What needs to be done: Every line below between the line holding "演示Servlet基本功能的类，支持：" and the line holding "3. 没有实现复杂的权限控制", inclusive, should be repeated exactly, and all other lines omitted.

** Source material follows **

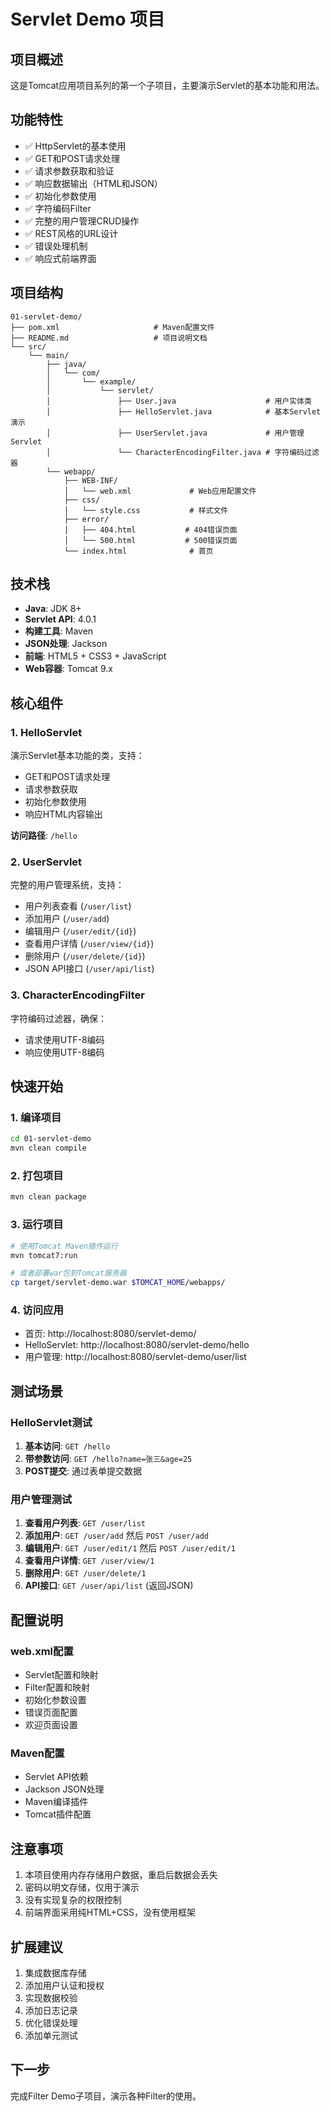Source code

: # Servlet Demo 项目

## 项目概述
这是Tomcat应用项目系列的第一个子项目，主要演示Servlet的基本功能和用法。

## 功能特性
- ✅ HttpServlet的基本使用
- ✅ GET和POST请求处理
- ✅ 请求参数获取和验证
- ✅ 响应数据输出（HTML和JSON）
- ✅ 初始化参数使用
- ✅ 字符编码Filter
- ✅ 完整的用户管理CRUD操作
- ✅ REST风格的URL设计
- ✅ 错误处理机制
- ✅ 响应式前端界面

## 项目结构
```
01-servlet-demo/
├── pom.xml                     # Maven配置文件
├── README.md                   # 项目说明文档
└── src/
    └── main/
        ├── java/
        │   └── com/
        │       └── example/
        │           └── servlet/
        │               ├── User.java                    # 用户实体类
        │               ├── HelloServlet.java            # 基本Servlet演示
        │               ├── UserServlet.java             # 用户管理Servlet
        │               └── CharacterEncodingFilter.java # 字符编码过滤器
        └── webapp/
            ├── WEB-INF/
            │   └── web.xml             # Web应用配置文件
            ├── css/
            │   └── style.css           # 样式文件
            ├── error/
            │   ├── 404.html           # 404错误页面
            │   └── 500.html           # 500错误页面
            └── index.html              # 首页
```

## 技术栈
- **Java**: JDK 8+
- **Servlet API**: 4.0.1
- **构建工具**: Maven
- **JSON处理**: Jackson
- **前端**: HTML5 + CSS3 + JavaScript
- **Web容器**: Tomcat 9.x

## 核心组件

### 1. HelloServlet
演示Servlet基本功能的类，支持：
- GET和POST请求处理
- 请求参数获取
- 初始化参数使用
- 响应HTML内容输出

**访问路径**: `/hello`

### 2. UserServlet
完整的用户管理系统，支持：
- 用户列表查看 (`/user/list`)
- 添加用户 (`/user/add`)
- 编辑用户 (`/user/edit/{id}`)
- 查看用户详情 (`/user/view/{id}`)
- 删除用户 (`/user/delete/{id}`)
- JSON API接口 (`/user/api/list`)

### 3. CharacterEncodingFilter
字符编码过滤器，确保：
- 请求使用UTF-8编码
- 响应使用UTF-8编码

## 快速开始

### 1. 编译项目
```bash
cd 01-servlet-demo
mvn clean compile
```

### 2. 打包项目
```bash
mvn clean package
```

### 3. 运行项目
```bash
# 使用Tomcat Maven插件运行
mvn tomcat7:run

# 或者部署war包到Tomcat服务器
cp target/servlet-demo.war $TOMCAT_HOME/webapps/
```

### 4. 访问应用
- 首页: http://localhost:8080/servlet-demo/
- HelloServlet: http://localhost:8080/servlet-demo/hello
- 用户管理: http://localhost:8080/servlet-demo/user/list

## 测试场景

### HelloServlet测试
1. **基本访问**: `GET /hello`
2. **带参数访问**: `GET /hello?name=张三&age=25` 
3. **POST提交**: 通过表单提交数据

### 用户管理测试
1. **查看用户列表**: `GET /user/list`
2. **添加用户**: `GET /user/add` 然后 `POST /user/add`
3. **编辑用户**: `GET /user/edit/1` 然后 `POST /user/edit/1`
4. **查看用户详情**: `GET /user/view/1`
5. **删除用户**: `GET /user/delete/1`
6. **API接口**: `GET /user/api/list` (返回JSON)

## 配置说明

### web.xml配置
- Servlet配置和映射
- Filter配置和映射  
- 初始化参数设置
- 错误页面配置
- 欢迎页面设置

### Maven配置
- Servlet API依赖
- Jackson JSON处理
- Maven编译插件
- Tomcat插件配置

## 注意事项
1. 本项目使用内存存储用户数据，重启后数据会丢失
2. 密码以明文存储，仅用于演示
3. 没有实现复杂的权限控制
4. 前端界面采用纯HTML+CSS，没有使用框架

## 扩展建议
1. 集成数据库存储
2. 添加用户认证和授权
3. 实现数据校验
4. 添加日志记录
5. 优化错误处理
6. 添加单元测试

## 下一步
完成Filter Demo子项目，演示各种Filter的使用。 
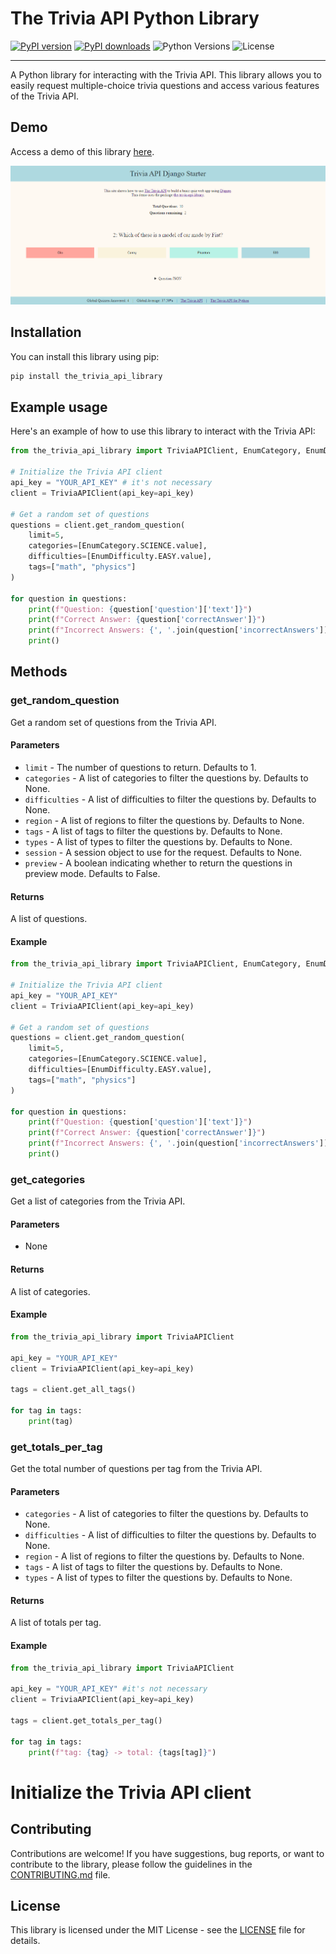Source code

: # The Trivia API Python Library
[![PyPI version](https://img.shields.io/pypi/v/the-trivia-api-library.svg)](https://pypi.org/project/the-trivia-api-library/)
[![PyPI downloads](https://img.shields.io/pypi/dm/the-trivia-api-library.svg)](https://pypi.org/project/the-trivia-api-library/)
![Python Versions](https://img.shields.io/pypi/pyversions/the-trivia-api-library)
![License](https://img.shields.io/pypi/l/the-trivia-api-library)

---

A Python library for interacting with the Trivia API. This library allows you to easily request multiple-choice trivia questions and access various features of the Trivia API.

## Demo

Access a demo of this library [here](https://demo-the-trivia-api-python.cahenre.com.br).

![example demo](https://raw.githubusercontent.com/Carlos-Henreis/the-trivia-api/master/docs/example-demo.png)


## Installation

You can install this library using pip:
```bash
pip install the_trivia_api_library
```

## Example usage
Here's an example of how to use this library to interact with the Trivia API:

```Python
from the_trivia_api_library import TriviaAPIClient, EnumCategory, EnumDifficulty

# Initialize the Trivia API client
api_key = "YOUR_API_KEY" # it's not necessary
client = TriviaAPIClient(api_key=api_key)

# Get a random set of questions
questions = client.get_random_question(
    limit=5,
    categories=[EnumCategory.SCIENCE.value],
    difficulties=[EnumDifficulty.EASY.value],
    tags=["math", "physics"]
)

for question in questions:
    print(f"Question: {question['question']['text']}")
    print(f"Correct Answer: {question['correctAnswer']}")
    print(f"Incorrect Answers: {', '.join(question['incorrectAnswers'])}")
    print()
```

## Methods

### get_random_question
Get a random set of questions from the Trivia API.

#### Parameters
- `limit` - The number of questions to return. Defaults to 1.
- `categories` - A list of categories to filter the questions by. Defaults to None.
- `difficulties` - A list of difficulties to filter the questions by. Defaults to None.
- `region` - A list of regions to filter the questions by. Defaults to None.
- `tags` - A list of tags to filter the questions by. Defaults to None.
- `types` - A list of types to filter the questions by. Defaults to None.
- `session` - A session object to use for the request. Defaults to None.
- `preview` - A boolean indicating whether to return the questions in preview mode. Defaults to False.

#### Returns
A list of questions.

#### Example
```Python
from the_trivia_api_library import TriviaAPIClient, EnumCategory, EnumDifficulty

# Initialize the Trivia API client
api_key = "YOUR_API_KEY"
client = TriviaAPIClient(api_key=api_key)

# Get a random set of questions
questions = client.get_random_question(
    limit=5,
    categories=[EnumCategory.SCIENCE.value],
    difficulties=[EnumDifficulty.EASY.value],
    tags=["math", "physics"]
)

for question in questions:
    print(f"Question: {question['question']['text']}")
    print(f"Correct Answer: {question['correctAnswer']}")
    print(f"Incorrect Answers: {', '.join(question['incorrectAnswers'])}")
    print()
```

### get_categories
Get a list of categories from the Trivia API.

#### Parameters
- None

#### Returns
A list of categories.

#### Example
```Python
from the_trivia_api_library import TriviaAPIClient

api_key = "YOUR_API_KEY"
client = TriviaAPIClient(api_key=api_key)

tags = client.get_all_tags()

for tag in tags:
    print(tag)
```


### get_totals_per_tag
Get the total number of questions per tag from the Trivia API.

#### Parameters
- `categories` - A list of categories to filter the questions by. Defaults to None.
- `difficulties` - A list of difficulties to filter the questions by. Defaults to None.
- `region` - A list of regions to filter the questions by. Defaults to None.
- `tags` - A list of tags to filter the questions by. Defaults to None.
- `types` - A list of types to filter the questions by. Defaults to None.

#### Returns
A list of totals per tag.

#### Example
```Python
from the_trivia_api_library import TriviaAPIClient

api_key = "YOUR_API_KEY" #it's not necessary
client = TriviaAPIClient(api_key=api_key)

tags = client.get_totals_per_tag()

for tag in tags:
    print(f"tag: {tag} -> total: {tags[tag]}")

```

# Initialize the Trivia API client


## Contributing

Contributions are welcome! If you have suggestions, bug reports, or want to contribute to the library, please follow the guidelines in the [CONTRIBUTING.md](CONTRIBUTING.md) file.

## License

This library is licensed under the MIT License - see the [LICENSE](LICENSE) file for details.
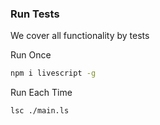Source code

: ### Run Tests

We cover all functionality by tests

Run Once

```sh
npm i livescript -g
```

Run Each Time

```
lsc ./main.ls
```
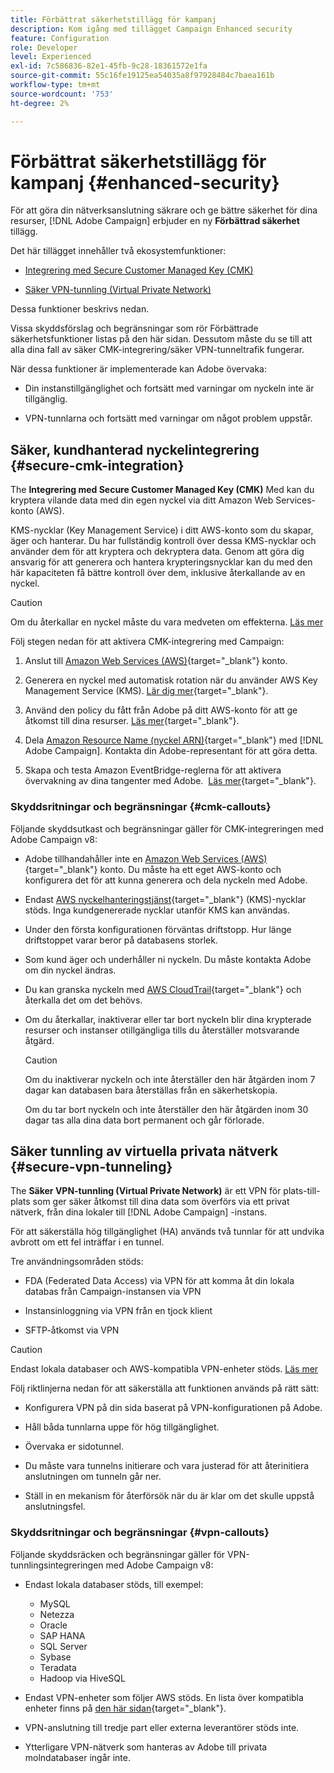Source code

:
 ```yaml
---
title: Förbättrat säkerhetstillägg för kampanj
description: Kom igång med tillägget Campaign Enhanced security
feature: Configuration
role: Developer
level: Experienced
exl-id: 7c586836-82e1-45fb-9c28-18361572e1fa
source-git-commit: 55c16fe19125ea54035a8f97928484c7baea161b
workflow-type: tm+mt
source-wordcount: '753'
ht-degree: 2%

---
```



# Förbättrat säkerhetstillägg för kampanj {#enhanced-security}

För att göra din nätverksanslutning säkrare och ge bättre säkerhet för dina resurser, [!DNL Adobe Campaign] erbjuder en ny **Förbättrad säkerhet** tillägg.

Det här tillägget innehåller två ekosystemfunktioner:

* [Integrering med Secure Customer Managed Key (CMK)](#secure-cmk-integration)

* [Säker VPN-tunnling (Virtual Private Network)](#secure-vpn-tunneling)

Dessa funktioner beskrivs nedan.

Vissa skyddsförslag och begränsningar som rör Förbättrade säkerhetsfunktioner listas på den här sidan. Dessutom måste du se till att alla dina fall av säker CMK-integrering/säker VPN-tunneltrafik fungerar.

När dessa funktioner är implementerade kan Adobe övervaka:

* Din instanstillgänglighet och fortsätt med varningar om nyckeln inte är tillgänglig.

* VPN-tunnlarna och fortsätt med varningar om något problem uppstår.

## Säker, kundhanterad nyckelintegrering {#secure-cmk-integration}

The **Integrering med Secure Customer Managed Key (CMK)** Med kan du kryptera vilande data med din egen nyckel via ditt Amazon Web Services-konto (AWS).

KMS-nycklar (Key Management Service) i ditt AWS-konto som du skapar, äger och hanterar. Du har fullständig kontroll över dessa KMS-nycklar och använder dem för att kryptera och dekryptera data. Genom att göra dig ansvarig för att generera och hantera krypteringsnycklar kan du med den här kapaciteten få bättre kontroll över dem, inklusive återkallande av en nyckel.

>[!CAUTION]
>
>Om du återkallar en nyckel måste du vara medveten om effekterna. [Läs mer](#cmk-callouts)

Följ stegen nedan för att aktivera CMK-integrering med Campaign:

1. Anslut till [Amazon Web Services (AWS)](https://aws.amazon.com/){target="_blank"} konto.

1. Generera en nyckel med automatisk rotation när du använder AWS Key Management Service (KMS). [Lär dig mer](https://docs.aws.amazon.com/kms/latest/developerguide/create-keys.html){target="_blank"}.

1. Använd den policy du fått från Adobe på ditt AWS-konto för att ge åtkomst till dina resurser. [Läs mer](https://docs.aws.amazon.com/kms/latest/developerguide/key-policy-services.html){target="_blank"}. <!--link TBC-->

1. Dela [Amazon Resource Name (nyckel ARN)](https://docs.aws.amazon.com/kms/latest/developerguide/find-cmk-id-arn.html){target="_blank"} med [!DNL Adobe Campaign]. Kontakta din Adobe-representant för att göra detta. <!--or Adobe transition manager?-->

1. Skapa och testa Amazon EventBridge-reglerna för att aktivera övervakning av dina tangenter med Adobe. &#x200B; [Läs mer](https://docs.aws.amazon.com/eventbridge/latest/userguide/eb-rules.html){target="_blank"}.


### Skyddsritningar och begränsningar {#cmk-callouts}

Följande skyddsutkast och begränsningar gäller för CMK-integreringen med Adobe Campaign v8:

* Adobe tillhandahåller inte en [Amazon Web Services (AWS)](https://aws.amazon.com/){target="_blank"} konto. Du måste ha ett eget AWS-konto och konfigurera det för att kunna generera och dela nyckeln med Adobe.

* Endast [AWS nyckelhanteringstjänst](https://docs.aws.amazon.com/kms/latest/developerguide/overview.html){target="_blank"} (KMS)-nycklar stöds. Inga kundgenererade nycklar utanför KMS kan användas. &#x200B;

* Under den första konfigurationen förväntas driftstopp. &#x200B;Hur länge driftstoppet varar beror på databasens storlek.

* Som kund äger och underhåller ni nyckeln. Du måste kontakta Adobe om din nyckel ändras. &#x200B;

* Du kan granska nyckeln med [AWS CloudTrail](https://docs.aws.amazon.com/awscloudtrail/latest/userguide/cloudtrail-user-guide.html){target="_blank"} och återkalla det om det behövs. &#x200B;

* Om du återkallar, inaktiverar eller tar bort nyckeln blir dina krypterade resurser och instanser otillgängliga tills du återställer motsvarande åtgärd.

  >[!CAUTION]
  >
  >Om du inaktiverar nyckeln och inte återställer den här åtgärden inom 7 dagar kan databasen bara återställas från en säkerhetskopia.
  >
  >Om du tar bort nyckeln och inte återställer den här åtgärden inom 30 dagar tas alla dina data bort permanent och går förlorade. &#x200B;

## Säker tunnling av virtuella privata nätverk {#secure-vpn-tunneling}

The **Säker VPN-tunnling (Virtual Private Network)** är ett VPN för plats-till-plats som ger säker åtkomst till dina data som överförs via ett privat nätverk, från dina lokaler till [!DNL Adobe Campaign] -instans.

<!--As it connects two networks together, it is a site-to-site VPN.-->

För att säkerställa hög tillgänglighet (HA) används två tunnlar för att undvika avbrott om ett fel inträffar i en tunnel.

Tre användningsområden stöds:

* FDA (Federated Data Access) via VPN för att komma åt din lokala databas från Campaign-instansen via VPN

* Instansinloggning via VPN från en tjock klient

* SFTP-åtkomst via VPN

>[!CAUTION]
>
>Endast lokala databaser och AWS-kompatibla VPN-enheter stöds. [Läs mer](#vpn-callouts)

Följ riktlinjerna nedan för att säkerställa att funktionen används på rätt sätt:

* Konfigurera VPN på din sida baserat på VPN-konfigurationen på Adobe.

* Håll båda tunnlarna uppe för hög tillgänglighet.

* Övervaka er sidotunnel.

* Du måste vara tunnelns initierare och vara justerad för att återinitiera anslutningen om tunneln går ner.

* Ställ in en mekanism för återförsök när du är klar om det skulle uppstå anslutningsfel.


### Skyddsritningar och begränsningar {#vpn-callouts}

Följande skyddsräcken och begränsningar gäller för VPN-tunnlingsintegreringen med Adobe Campaign v8:

* Endast lokala databaser stöds, till exempel<!--Richa to check the list with PM-->:

   * MySQL
   * Netezza
   * Oracle
   * SAP HANA
   * SQL Server
   * Sybase
   * Teradata
   * Hadoop via HiveSQL

* Endast VPN-enheter som följer AWS stöds. En lista över kompatibla enheter finns på [den här sidan](https://docs.aws.amazon.com/vpn/latest/s2svpn/your-cgw.html#example-configuration-files){target="_blank"}<!--check which list should be communicated-->.

* VPN-anslutning till tredje part eller externa leverantörer stöds inte.

* Ytterligare VPN-nätverk som hanteras av Adobe till privata molndatabaser ingår inte.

** End of Source material **

Written answer:
演示Servlet基本功能的类，支持：
- GET和POST请求处理
- 请求参数获取
- 初始化参数使用
- 响应HTML内容输出

**访问路径**: `/hello`

### 2. UserServlet
完整的用户管理系统，支持：
- 用户列表查看 (`/user/list`)
- 添加用户 (`/user/add`)
- 编辑用户 (`/user/edit/{id}`)
- 查看用户详情 (`/user/view/{id}`)
- 删除用户 (`/user/delete/{id}`)
- JSON API接口 (`/user/api/list`)

### 3. CharacterEncodingFilter
字符编码过滤器，确保：
- 请求使用UTF-8编码
- 响应使用UTF-8编码

## 快速开始

### 1. 编译项目
```bash
cd 01-servlet-demo
mvn clean compile
```

### 2. 打包项目
```bash
mvn clean package
```

### 3. 运行项目
```bash
# 使用Tomcat Maven插件运行
mvn tomcat7:run

# 或者部署war包到Tomcat服务器
cp target/servlet-demo.war $TOMCAT_HOME/webapps/
```

### 4. 访问应用
- 首页: http://localhost:8080/servlet-demo/
- HelloServlet: http://localhost:8080/servlet-demo/hello
- 用户管理: http://localhost:8080/servlet-demo/user/list

## 测试场景

### HelloServlet测试
1. **基本访问**: `GET /hello`
2. **带参数访问**: `GET /hello?name=张三&age=25` 
3. **POST提交**: 通过表单提交数据

### 用户管理测试
1. **查看用户列表**: `GET /user/list`
2. **添加用户**: `GET /user/add` 然后 `POST /user/add`
3. **编辑用户**: `GET /user/edit/1` 然后 `POST /user/edit/1`
4. **查看用户详情**: `GET /user/view/1`
5. **删除用户**: `GET /user/delete/1`
6. **API接口**: `GET /user/api/list` (返回JSON)

## 配置说明

### web.xml配置
- Servlet配置和映射
- Filter配置和映射  
- 初始化参数设置
- 错误页面配置
- 欢迎页面设置

### Maven配置
- Servlet API依赖
- Jackson JSON处理
- Maven编译插件
- Tomcat插件配置

## 注意事项
1. 本项目使用内存存储用户数据，重启后数据会丢失
2. 密码以明文存储，仅用于演示
3. 没有实现复杂的权限控制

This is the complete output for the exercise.